Multiple Ferroic Orders and Toroidal Magnetoelectricity in a Chiral Magnet BaCoSiO$_{4}$

BaCoSiO$_{4}$ adopts a $P$6$_{3}$ lattice at RT, which is structurally chiral and polar. The magnetic Co$^{2+}$ ions form a triangular lattice, and an extremely intriguing “toroidal moment plus canted ferromagnetic moment” type magnetic structure appears below 3.2 K, which holds magnetic chirality as well. Our comprehensive electron microscopy study of high-quality BaCoSiO$_{4}$ single crystal grown by the Laser Floating Zone technique reveals a mono global chirality from the prototypic lattice, as well as various local chirality consisting of stripy polar domains and ferro-rotational domains.
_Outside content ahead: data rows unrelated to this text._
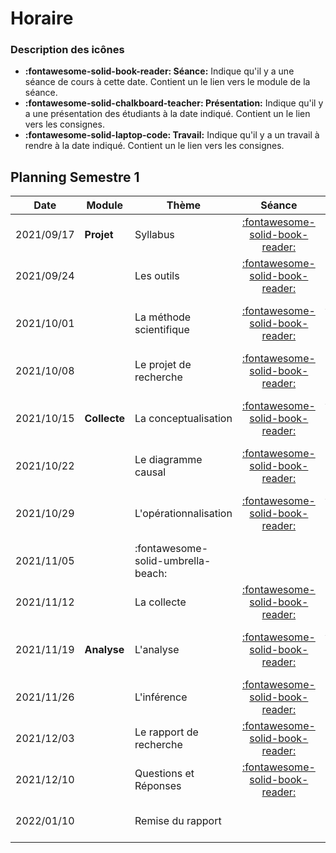 # Horaire

### Description des icônes
- **:fontawesome-solid-book-reader: Séance:** Indique qu'il y a une séance de cours à cette date. Contient un le lien vers le module de la séance.
- **:fontawesome-solid-chalkboard-teacher: Présentation:** Indique qu'il y a une présentation des étudiants à la date indiqué. Contient un le lien vers les consignes.
- **:fontawesome-solid-laptop-code: Travail:** Indique qu'il y a un travail à rendre à la date indiqué. Contient un le lien vers les consignes.


## Planning Semestre 1

| Date       | Module       | Thème                              | Séance                              | Présentation                               | Travail                             |
| -          | -            | -                                  | :-:                                 | :-:                                        | :-:                                 |
| 2021/09/17 | **Projet**   | Syllabus                           | [:fontawesome-solid-book-reader:]() |                                            |                                     |
| 2021/09/24 |              | Les outils                         | [:fontawesome-solid-book-reader:]() |                                            |                                     |
| 2021/10/01 |              | La méthode scientifique            | [:fontawesome-solid-book-reader:]() | [:fontawesome-solid-chalkboard-teacher:]() |                                     |
| 2021/10/08 |              | Le projet de recherche             | [:fontawesome-solid-book-reader:]() |                                            |                                     |
| 2021/10/15 | **Collecte** | La conceptualisation               | [:fontawesome-solid-book-reader:]() | [:fontawesome-solid-chalkboard-teacher:]() | [:fontawesome-solid-laptop-code:]() |
| 2021/10/22 |              | Le diagramme causal                | [:fontawesome-solid-book-reader:]() |                                            |                                     |
| 2021/10/29 |              | L'opérationnalisation              | [:fontawesome-solid-book-reader:]() | [:fontawesome-solid-chalkboard-teacher:]() |                                     |
| 2021/11/05 |              | :fontawesome-solid-umbrella-beach: |                                     |                                            |                                     |
| 2021/11/12 |              | La collecte                        | [:fontawesome-solid-book-reader:]() |                                            |                                     |
| 2021/11/19 | **Analyse**  | L'analyse                          | [:fontawesome-solid-book-reader:]() | [:fontawesome-solid-chalkboard-teacher:]() | [:fontawesome-solid-laptop-code:]() |
| 2021/11/26 |              | L'inférence                        | [:fontawesome-solid-book-reader:]() |                                            |                                     |
| 2021/12/03 |              | Le rapport de recherche            | [:fontawesome-solid-book-reader:]() |                                            |                                     |
| 2021/12/10 |              | Questions et Réponses              | [:fontawesome-solid-book-reader:]() |                                            |                                     |
| 2022/01/10 |              | Remise du rapport                  |                                     |                                            | [:fontawesome-solid-laptop-code:]() |

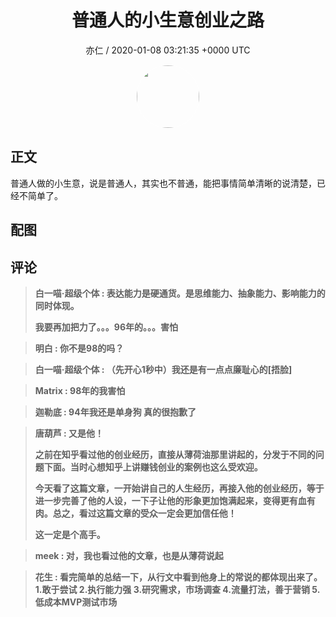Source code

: <h1 align="center">普通人的小生意创业之路</h1>
<p align="center">
    <a>亦仁 / 2020-01-08 03:21:35 &#43;0000 UTC</a>
</p>

<div align="center">
    <img src="https://images.zsxq.com/Fn3NQqCN8nuGF86yZPXSbEsl0mb3?e=1590940799&amp;token=kIxbL07-8jAj8w1n4s9zv64FuZZNEATmlU_Vm6zD:pfbNc8W3hS0oYG_hyXXh_rHMHuc=" width="100" height="100" style="border:1px solid;border-radius:50%; color:#ffffff"/>
</div>

## 正文

<div>
普通人做的小生意，说是普通人，其实也不普通，能把事情简单清晰的说清楚，已经不简单了。


</div>

## 配图
<div class="image" align="center">

</div>

## 评论

<div align="left">
<div>

<blockquote >
<span> <strong>白一喵·超级个体 : 表达能力是硬通货。是思维能力、抽象能力、影响能力的同时体现。

我要再加把力了。。。96年的。。。害怕 </strong></span>
</blockquote>

<blockquote >
<span> <strong>明白 : 你不是98的吗？ </strong></span>
</blockquote>

<blockquote >
<span> <strong>白一喵·超级个体 : （先开心1秒中）我还是有一点点廉耻心的[捂脸] </strong></span>
</blockquote>

<blockquote >
<span> <strong>Matrix : 98年的我害怕 </strong></span>
</blockquote>

<blockquote >
<span> <strong>迦勒底 : 94年我还是单身狗 真的很抱歉了 </strong></span>
</blockquote>

<blockquote >
<span> <strong>唐葫芦 : 又是他！

之前在知乎看过他的创业经历，直接从薄荷油那里讲起的，分发于不同的问题下面。当时心想知乎上讲赚钱创业的案例也这么受欢迎。

今天看了这篇文章，一开始讲自己的人生经历，再接入他的创业经历，等于进一步完善了他的人设，一下子让他的形象更加饱满起来，变得更有血有肉。总之，看过这篇文章的受众一定会更加信任他！

这一定是个高手。 </strong></span>
</blockquote>

<blockquote >
<span> <strong>meek : 对，我也看过他的文章，也是从薄荷说起 </strong></span>
</blockquote>

<blockquote >
<span> <strong>花生 : 看完简单的总结一下，从行文中看到他身上的常说的都体现出来了。
1.敢于尝试
2.执行能力强
3.研究需求，市场调查
4.流量打法，善于营销
5.低成本MVP测试市场 </strong></span>
</blockquote>

</div>
</div>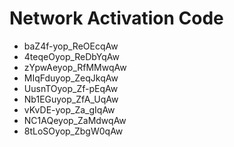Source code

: # Network Activation Code
* baZ4f-yop_ReOEcqAw
* 4teqeOyop_ReDbYqAw
* zYpwAeyop_RfMMwqAw
* MIqFduyop_ZeqJkqAw
* UusnTOyop_Zf-pEqAw
* Nb1EGuyop_ZfA_UqAw
* vKvDE-yop_Za_gIqAw
* NC1AQeyop_ZaMdwqAw
* 8tLoSOyop_ZbgW0qAw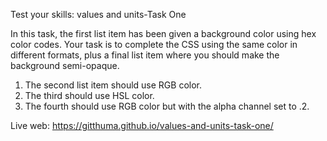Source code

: Test your skills: values and units-Task One

In this task, the first list item has been given a background color using hex color codes. Your task is to complete the CSS using the same color in different formats, plus a final list item where you should make the background semi-opaque.

1. The second list item should use RGB color.
2. The third should use HSL color.
3. The fourth should use RGB color but with the alpha channel set to .2.

Live web: https://gitthuma.github.io/values-and-units-task-one/
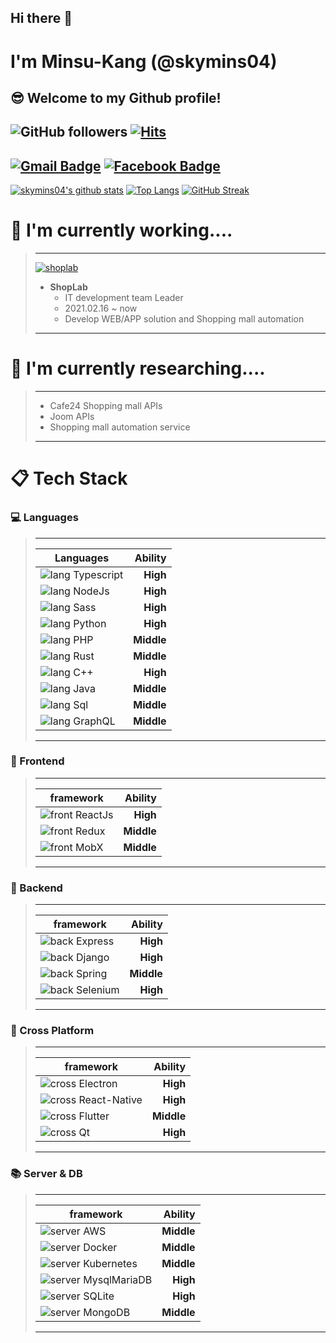 ## Hi there 👋
# I'm Minsu-Kang (@skymins04)

## 😎 Welcome to my Github profile!

## ![GitHub followers](https://img.shields.io/github/followers/skymins04?color=%23D0C300&label=GitHub%20Followers) [![Hits](https://hits.seeyoufarm.com/api/count/incr/badge.svg?url=https%3A%2F%2Fgithub.com%2Fskymins04%2Fhit-counter&count_bg=%23D0C300&title_bg=%23555555&icon=verizon.svg&icon_color=%23E7E7E7&title=hits&edge_flat=false)](https://hits.seeyoufarm.com)
## [![Gmail Badge](https://img.shields.io/badge/-Gmail-d14836?style=flat-square&logo=Gmail&logoColor=white&link=mailto:skymin0417@gmail.com)](mailto:skymin0417@gmail.com) [![Facebook Badge](https://img.shields.io/badge/-Facebook-1877f2?style=flat-square&logo=facebook&logoColor=white&link=https://www.facebook.com/BetaManKang/)](https://facebook.com/BetaManKang)

[![skymins04's github stats](https://github-readme-stats.vercel.app/api?username=skymins04&show_icons=true&title_color=FFFF01&bg_color=282A36&text_color=FFFFFF&icon_color=FFFF01)](https://github.com/skymins04)
[![Top Langs](https://github-readme-stats.vercel.app/api/top-langs/?username=skymins04&layout=compact&langs_count=10&title_color=FFFF01&bg_color=282A36&text_color=FFFFFF&icon_color=FFFF01)](https://github.com/skymins04)
[![GitHub Streak](https://github-readme-streak-stats.herokuapp.com?user=skymins04&background=282A36&ring=FFFF01&currStreakNum=FFFFFF&fire=FFFF01&sideNums=FFFFFF&currStreakLabel=FFFF01&sideLabels=FFFF01&dates=BDBDBD)](https://git.io/streak-stats)

# 🏢 I'm currently working....

>-------------------------
> [![shoplab](http://shoplab.co.kr/web/upload/category/editor/2020/11/23/eaf39cd9f9868f8809f2ecc32664f745.PNG)](http://shoplab.co.kr)
>* **ShopLab**
>    * IT development team Leader
>    * 2021.02.16 ~ now
>    * Develop WEB/APP solution and Shopping mall automation
>--------------------------

# 🔬 I'm currently researching....

>---------------------
>* Cafe24 Shopping mall APIs
>* Joom APIs
>* Shopping mall automation service
>--------------------

# 📋 Tech Stack

### 💻 Languages

>------------------------------
>| Languages | Ability |
>|---|---:|
>|![lang Typescript](https://img.shields.io/badge/TypeScript-3178C6?style=for-the-badge&logo=TypeScript&logoColor=white&logoWidth=30)|**High**|
>|![lang NodeJs](https://img.shields.io/badge/Node.js-339933?style=for-the-badge&logo=Node.js&logoColor=white&logoWidth=30)| **High**|
>|![lang Sass](https://img.shields.io/badge/Sass-CC6699?style=for-the-badge&logo=Sass&logoColor=white&logoWidth=30)|**High**|
>|![lang Python](https://img.shields.io/badge/Python-3776AB?style=for-the-badge&logo=Python&logoColor=white&logoWidth=30)|**High**|
>|![lang PHP](https://img.shields.io/badge/PHP-777BB4?style=for-the-badge&logo=PHP&logoColor=white&logoWidth=30)|**Middle**|
>|![lang Rust](https://img.shields.io/badge/Rust-000000?style=for-the-badge&logo=Rust&logoColor=white&logoWidth=30)|**Middle**|
>|![lang C++](https://img.shields.io/badge/C++-00599C?style=for-the-badge&logo=C%2B%2B&logoColor=white&logoWidth=30)|**High**|
>|![lang Java](https://img.shields.io/badge/Java-007396?style=for-the-badge&logo=Java&logoColor=white&logoWidth=30)|**Middle**|
>|![lang Sql](https://img.shields.io/badge/Sql-007396?style=for-the-badge&logo=MySQL&logoColor=white&logoWidth=30)|**Middle**|
>|![lang GraphQL](https://img.shields.io/badge/GraphQL-E10098?style=for-the-badge&logo=GraphQL&logoColor=white&logoWidth=30)|**Middle**|
>--------------------------------

### 🎨 Frontend

>-----------------------------------
>| framework | Ability |
>|---|---:|
>|![front ReactJs](https://img.shields.io/badge/React.js-61DAFB?style=for-the-badge&logo=React&logoColor=00001F&logoWidth=30)|**High**|
>|![front Redux](https://img.shields.io/badge/Redux-764ABC?style=for-the-badge&logo=Redux&logoColor=white&logoWidth=30)|**Middle**|
>|![front MobX](https://img.shields.io/badge/MobX-FF9966?style=for-the-badge&logo=MobX&logoColor=00001F&logoWidth=30)|**Middle**|
>--------------------------------

### 🔨 Backend

>---------------------------------
>| framework | Ability |
>|---|---:|
>|![back Express](https://img.shields.io/badge/Express-000000?style=for-the-badge&logo=Express&logoColor=white&logoWidth=30)|**High**|
>|![back Django](https://img.shields.io/badge/Django-092E20?style=for-the-badge&logo=Django&logoColor=white&logoWidth=30)|**High**|
>|![back Spring](https://img.shields.io/badge/Spring-6DB33F?style=for-the-badge&logo=Spring&logoColor=white&logoWidth=30)|**Middle**|
>|![back Selenium](https://img.shields.io/badge/Selenium-43B02A?style=for-the-badge&logo=Selenium&logoColor=white&logoWidth=30)|**High**|
>--------------------------------

### 🔗 Cross Platform

>---------------------------------
>| framework | Ability |
>|---|---:|
>|![cross Electron](https://img.shields.io/badge/Electron-47848F?style=for-the-badge&logo=Electron&logoColor=white&logoWidth=30)|**High**|
>|![cross React-Native](https://img.shields.io/badge/React%20Native-61DAFB?style=for-the-badge&logo=React&logoColor=00001F&logoWidth=30)|**High**|
>|![cross Flutter](https://img.shields.io/badge/Flutter-02569B?style=for-the-badge&logo=Flutter&logoColor=white&logoWidth=30)|**Middle**|
>|![cross Qt](https://img.shields.io/badge/Qt-41CD52?style=for-the-badge&logo=Qt&logoColor=white&logoWidth=30)|**High**|
>--------------------------------

### 📚 Server & DB

>---------------------------------
>| framework | Ability |
>|---|---:|
>|![server AWS](https://img.shields.io/badge/Amazon%20AWS-232F3E?style=for-the-badge&logo=Amazon%20AWS&logoColor=white&logoWidth=30)|**Middle**|
>|![server Docker](https://img.shields.io/badge/Docker-2496ED?style=for-the-badge&logo=Docker&logoColor=white&logoWidth=30)|**Middle**|
>|![server Kubernetes](https://img.shields.io/badge/Kubernetes-326CE5?style=for-the-badge&logo=Kubernetes&logoColor=white&logoWidth=30)|**Middle**|
>|![server MysqlMariaDB](https://img.shields.io/badge/MySQL%20&%20MariaDB-003545?style=for-the-badge&logo=MariaDB&logoColor=white&logoWidth=30)|**High**|
>|![server SQLite](https://img.shields.io/badge/SQLite-003B57?style=for-the-badge&logo=SQLite&logoColor=white&logoWidth=30)|**High**|
>|![server MongoDB](https://img.shields.io/badge/MongoDB-47A248?style=for-the-badge&logo=MongoDB&logoColor=white&logoWidth=30)|**Middle**|
>--------------------------------


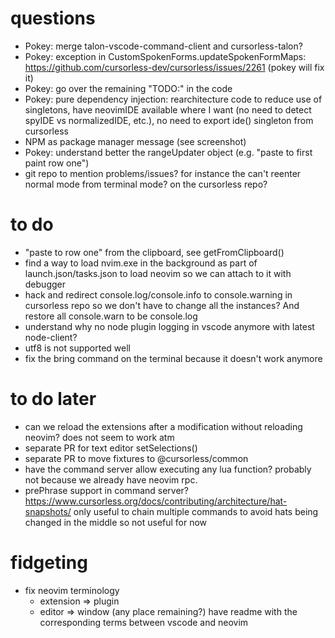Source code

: # questions

- Pokey: merge talon-vscode-command-client and cursorless-talon?
- Pokey: exception in CustomSpokenForms.updateSpokenFormMaps: https://github.com/cursorless-dev/cursorless/issues/2261 (pokey will fix it)
- Pokey: go over the remaining "TODO:" in the code
- Pokey: pure dependency injection: rearchitecture code to reduce use of singletons, have neovimIDE available where I want (no need to detect spyIDE vs normalizedIDE, etc.), no need to export ide() singleton from cursorless
- NPM as package manager message (see screenshot)
- Pokey: understand better the rangeUpdater object (e.g. "paste to first paint row one")
- git repo to mention problems/issues? for instance the can't reenter normal mode from terminal mode? on the cursorless repo?

# to do

- "paste to row one" from the clipboard, see getFromClipboard()
- find a way to load nvim.exe in the background as part of launch.json/tasks.json to load neovim so we can attach to it with debugger
- hack and redirect console.log/console.info to console.warning in cursorless repo so we don't have to change all the instances? And restore all console.warn to be console.log
- understand why no node plugin logging in vscode anymore with latest node-client?
- utf8 is not supported well
- fix the bring command on the terminal because it doesn't work anymore

# to do later

- can we reload the extensions after a modification without reloading neovim? does not seem to work atm
- separate PR for text editor setSelections()
- separate PR to move fixtures to @cursorless/common
- have the command server allow executing any lua function? probably not because we already have neovim rpc.
- prePhrase support in command server? https://www.cursorless.org/docs/contributing/architecture/hat-snapshots/ only useful to chain multiple commands to avoid hats being changed in the middle so not useful for now

# fidgeting

- fix neovim terminology
  - extension => plugin
  - editor => window (any place remaining?)
    have readme with the corresponding terms between vscode and neovim
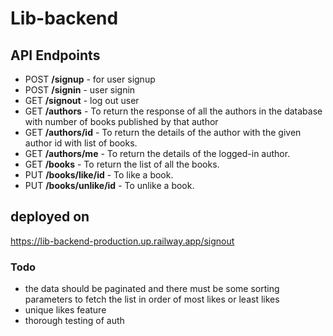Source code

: # Lib-backend

## API Endpoints 
* POST <strong>/signup</strong> - for user signup 
* POST <strong>/signin</strong> - user signin
* GET <strong>/signout</strong> - log out user
* GET <strong>/authors</strong> - To return the response of all the authors in the database with number of books published by that author
* GET <strong>/authors/id</strong> - To return the details of the author with the given author id with list of books.
* GET <strong>/authors/me</strong> - To return the details of the logged-in author.
* GET <strong>/books</strong> - To return the list of all the books.
* PUT <strong>/books/like/id</strong> - To like a book.
* PUT <strong>/books/unlike/id</strong> - To unlike a book.

## deployed on 
https://lib-backend-production.up.railway.app/signout

### Todo
* the data should be paginated and there must be some sorting parameters to fetch the list in order of most likes or least likes
* unique likes feature
* thorough testing of auth
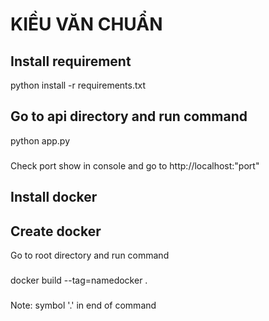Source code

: # KIỀU VĂN CHUẨN
## Install requirement 
python install -r requirements.txt 
## Go to api directory and run command 
python app.py 
### 
Check port show in console and go to http://localhost:"port" 
## Install docker 
## Create docker 
Go to root directory and run command 
###
docker build --tag=namedocker .
###
Note: symbol '.' in end of command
If the magnetic chirality is fixed by the structurally mono global chirality, applying magnetic field along c can create net toroidicity, and off-diagonal linear ME effect could be observed, and vice versa. The orientation-dependent ME effect is measured on oriented single crystals at 2 K. The data show that BaCoSiO$_{4}$ has both diagonal response $P_{c}(H_{c})$ and off-diagonal response $P_{a\ast }(H_{a})$. This off-diagonal response is consistent with the theoretical scenario that a toroidal moment along $c$ axis with in-plane $H$ induces in-plane $P$ perpendicular to $H$. The observable toroidal ME effect suggests that the magnetic chirality is fixed by the structurally mono global chirality. The resulting mono magnetic chirality ensures the effective tuning of toroidal moment by field along $c$. "-3 to -1 to 1 to 3" toroidal moment metamagnetic transitions are demonstrated, and the induced $P$ triples in a consistent manner. BaCoSiO$_{4}$ is a unique playground for studying the multifaceted coupling of structural and magnetic ferroic orders.